Molecular Cytogenetic Characterization of Head and Neck Squamous Cell Carcinoma and Refinement of 3q Amplification

Cell Lines.

Eleven human cell lines derived from HNSCC (584, MDA686, MDA886, MSK921, MSK922, MDA1186, MDA1386, 1483, MDA1586, MDA1986, and MSKQLL2) and one cell line derived from premalignant oral epithelium (MSK Leuk1) were used in the present study. Of these cell lines, MSK921, MSK922, MSKQLL2, and MSK Leuk1 were established at Memorial Sloan-Kettering Cancer Center; MDA686, MDA886, MDA1186, MDA1386, MDA1586, and MDA1986 were established at The University of Texas M. D. Anderson Cancer Center (Houston, TX); and 584 and 1483 were established at Wadsworth Laboratories, New York State Department of Health (Albany, NY). The cells were grown to 80% confluence at 37°C in a 5% CO₂ atmosphere in RPMI 1640 supplemented with 10% FCS and penicillin-streptomycin. MSK Leuk1 was grown in serum-free KGM medium (BioWittaker, Rockland, ME). Metaphase chromosome preparations were obtained from each cell line by standard methods. The metaphase preparations were aged for a week before SKY analysis.

CGH.

The DNA from each cell line was labeled using nick translation (Life Technologies, Inc., Rockville, MD) with fluorescein-12-dUTP. As a control, we used DNA extracted from normal placenta and labeled it with Texas red-5-uUTP (New England Nuclear-DuPont, Boston, MA). CGH was performed using previously published methods (6 , 7) . Then, 7–10 separate metaphases were captured and processed using the Quantitative Image Processing System (Quips Pathvysion System; Applied Imaging, Santa Clara, CA). Red, green, and blue fluorescence intensities were analyzed for all metaphase spreads, normalized to a standard length, and statistically combined to show the red:green signal ratio and 95% confidence intervals for the entire chromosome. Copy number changes were detected based on the variance of the red:green ratio profile from the standard of 1. Ratio values of 1.2 and 2.0 were defined as thresholds for gains and amplifications, respectively, and losses were defined as a ratio value of 0.8 or less.

SKY.

The mixture of human chromosome paints was obtained from ASI (Carlsbad, CA). Hybridization and detection were carried out according to the manufacturer’s protocol with slight modifications (6) . Chromosomes were counterstained with DAPI. For each case, a minimum of five metaphases was analyzed by SKY. Images were acquired with a SD200 Spectra cube (ASI) mounted on a Nikon Eclipse 800 microscope using a custom-designed optical filter (SKY-1; Chroma Technology, Brattleboro, VT) and analyzed using SKY View 1.2 software (ASI).

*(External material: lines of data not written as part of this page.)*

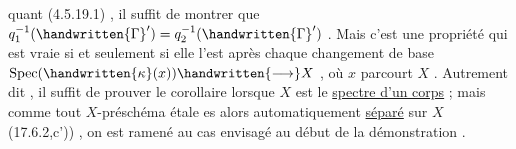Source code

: quant (4.5.19.1) , il suffit de montrer que $q_1^{-1}(\handwritten{\Gamma}')=q_2^{-1}(\handwritten{\Gamma}')$ . Mais
c'est une propriété  qui est vraie si  et seulement
si elle l'est après chaque changement de base $\operatorname{Spec}(\handwritten{\kappa}(x))\handwritten{\longrightarrow}X$ , où
$x$ parcourt $X$ . Autrement dit , il suffit de prouver le corollaire lorsque
$X$ est le \uline{spectre d'un corps} ; mais comme tout $X$-préschéma étale es
alors automatiquement \uline{séparé} sur $X$ (17.6.2,c')) , on est ramené au cas
envisagé au début de la démonstration .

Breakpoints on the SKY-painted chromosomes were determined by comparison of corresponding DAPI banding of the same chromosome and by comparison to the G-banded karyotype from the same tumor (4) . A breakpoint was considered recurring if it was identified in two or more cases. A breakpoint cluster was defined as the occurrence of four or more breakpoints on the same chromosomal band.

FISH.

We generated previously a physical map of the region of 3q amplification using 73 YAC clones. The boundaries of 3q amplification were mapped by sequential FISH analysis, identifying an amplification peak contained within three YAC clones. 4 FISH was performed as described previously (13) . In brief, DNA extracted from YAC clones (Research Genetics, Huntsville, AL) was labeled individually by nick translocation using Spectrum green dUTP (Vysis, Downers Grove, IL) and hybridized to the interphase and metaphase spreads from the cell lines. The slides were counterstained with DAPI, and the images were captured using the Quips Pathvysion System (Applied Imaging). To determine the amplification status, 200 individual interphase nuclei and 5 metaphase spreads were analyzed for each cell line. The presence of amplification was accepted if more than 10% of tumor nuclei displayed an increased copy number relative to the chromosome 3 centromeric probe signals and/or tumor ploidy. In cases in which there is a discrepancy between the number of centromeric signals and ploidy, the ploidy number was used to estimate the relative copy number at 3q26.3.

Statistical Analysis.

Statistical comparisons were performed using the JPM software (SAS Institute, Inc., Cary, NC). Pearson correlation coefficient was used to determine the association between the number of structural aberrations identified by SKY and CGH for each cell line.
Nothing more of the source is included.